J’essaie d’organiser tout ça…

Je travaille à constituer un mode d’organisation à la fois peu contraignant mais aussi pas trop simpliste. Pour l’heure (voir ma seconde précision, plus haut!), c’est le tandem Zotero / Diigo qui a gagné.

Diigo d’abord : parce que les outils sont pratiques (bookmarklet, possibilité de RSS par tag, annotation+highlight de passages…). Ça me sert principalement pour garder des traces de blogs, d’articles, de sites qui n’ont pas à mes yeux (c’est questionnable) la même valeur scientifique que des articles de revue/collectifs/monographies. Donc facile de chercher, de regrouper par catégories, mais en même temps, pas en local sur mon ordi (pas aussi critique comme documentation à avoir toujours sous la main comme les articles savants). Ça reflète mon activité de lecture web, qui se concentre sur certains enjeux : culture numérique, peer-review, dépôts institutionnels, littérature numérique.

En lien direct : usage du petit script beta de Readability (le vieux, pas la nouvelle version liée à un drôle de système de micropaiements) ou de la fonction Lecteur de Safari (la même chose en fait, mais pas configurable, grr). Je suis de plus en plus incapable de lire un texte long en ligne sans cette mise en forme — intolérance de ma part ou signal d’une incompétence typographique crasse de la plupart des graphistes ou concepteurs de blogs ?

Zotero ensuite. C’est pourtant là ironique : je ne l’utilisais pas, parce que confiné à Firefox (que je n’utilise à peu près jamais). Mais je sentais qu’il y avait là la souplesse et le respect de certains principes qui me sont chers. Principes : stockage en local, flexibilité des tags et des classements, édition possible du style des références, extraction de métadonnées dans les pdf… Il m’a fallu attendre la version standalone (aussi buggée soit-elle) pour m’y remettre. En fait, ce n’est pas comme outil lié au web que je l’utilise, mais comme gestionnaire de bibliothèque numérique (j’entre les données de la référence et j’attache à la fiche la version située sur mon ordi).

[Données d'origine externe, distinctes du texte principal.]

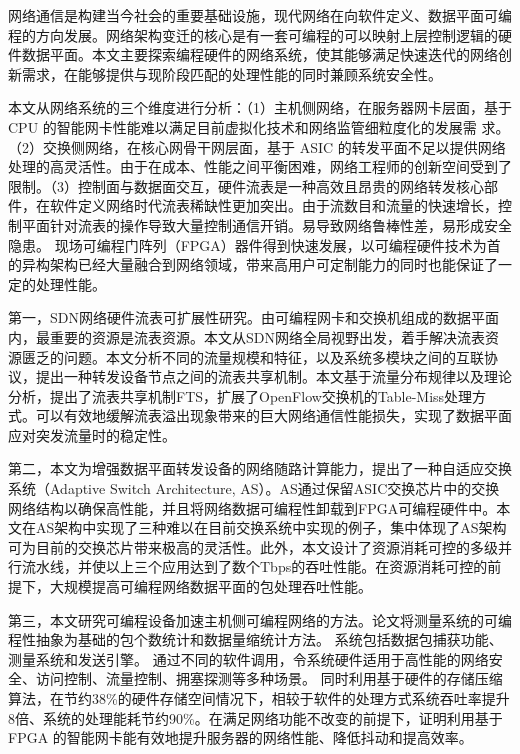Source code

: 
\label{chap6}

\label{chap61}

网络通信是构建当今社会的重要基础设施，现代网络在向软件定义、数据平面可编程的方向发展。网络架构变迁的核心是有一套可编程的可以映射上层控制逻辑的硬件数据平面。本文主要探索编程硬件的网络系统，使其能够满足快速迭代的网络创新需求，在能够提供与现阶段匹配的处理性能的同时兼顾系统安全性。

本文从网络系统的三个维度进行分析：（1）主机侧网络，在服务器网卡层面，基于 CPU 的智能网卡性能难以满足目前虚拟化技术和网络监管细粒度化的发展需
求。（2）交换侧网络，在核心网骨干网层面，基于 ASIC 的转发平面不足以提供网络处理的高灵活性。由于在成本、性能之间平衡困难，网络工程师的创新空间受到了限制。（3）控制面与数据面交互，硬件流表是一种高效且昂贵的网络转发核心部件，在软件定义网络时代流表稀缺性更加突出。由于流数目和流量的快速增长，控制平面针对流表的操作导致大量控制通信开销。易导致网络鲁棒性差，易形成安全隐患。
现场可编程门阵列（FPGA）器件得到快速发展，以可编程硬件技术为首的异构架构已经大量融合到网络领域，带来高用户可定制能力的同时也能保证了一定的处理性能。

第一，SDN网络硬件流表可扩展性研究。由可编程网卡和交换机组成的数据平面内，最重要的资源是流表资源。本文从SDN网络全局视野出发，着手解决流表资源匮乏的问题。本文分析不同的流量规模和特征，以及系统多模块之间的互联协议，提出一种转发设备节点之间的流表共享机制。本文基于流量分布规律以及理论分析，提出了流表共享机制FTS，扩展了OpenFlow交换机的Table-Miss处理方式。可以有效地缓解流表溢出现象带来的巨大网络通信性能损失，实现了数据平面应对突发流量时的稳定性。


第二，本文为增强数据平面转发设备的网络随路计算能力，提出了一种自适应交换系统（Adaptive Switch Architecture, AS）。AS通过保留ASIC交换芯片中的交换网络结构以确保高性能，并且将网络数据可编程性卸载到FPGA可编程硬件中。本文在AS架构中实现了三种难以在目前交换系统中实现的例子，集中体现了AS架构可为目前的交换芯片带来极高的灵活性。此外，本文设计了资源消耗可控的多级并行流水线，并使以上三个应用达到了数个Tbps的吞吐性能。在资源消耗可控的前提下，大规模提高可编程网络数据平面的包处理吞吐性能。

第三，本文研究可编程设备加速主机侧可编程网络的方法。论文将测量系统的可编程性抽象为基础的包个数统计和数据量缩统计方法。
系统包括数据包捕获功能、测量系统和发送引擎。
通过不同的软件调用，令系统硬件适用于高性能的网络安全、访问控制、流量控制、拥塞探测等多种场景。
同时利用基于硬件的存储压缩算法，在节约38\%的硬件存储空间情况下，相较于软件的处理方式系统吞吐率提升8倍、系统的处理能耗节约90\%。在满足网络功能不改变的前提下，证明利用基于 FPGA 的智能网卡能有效地提升服务器的网络性能、降低抖动和提高效率。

Pour l’instant, cette bibliothèque numérique, j’essaie de la structurer et de la centraliser. Je la veux en local, sur mon ordi portable, pour accès en tout temps (pas recours à un accès cellulaire pour moi, donc le wifi me donne un accès inévitablement intermittent). Un dossier, deux grands sous-dossiers : oeuvres et documentation. Un espace en ligne (accessible par ftp — ce pourrait être un iDisk ou Dropbox, mais je préfère une ressource que je contrôle), où je synchronise ce dossier (un rsync tout simple, pour l’instant lancé manuellement pour cause de VPN à activer préalablement). Donc accès facile à cette bibliothèque sur mon iPad (par Goodreader, qui gère bien les connexions aux serveurs distants, qui permet de conserver une copie locale du iPad et qui permet d’ouvrir les fichiers dans les autres applis).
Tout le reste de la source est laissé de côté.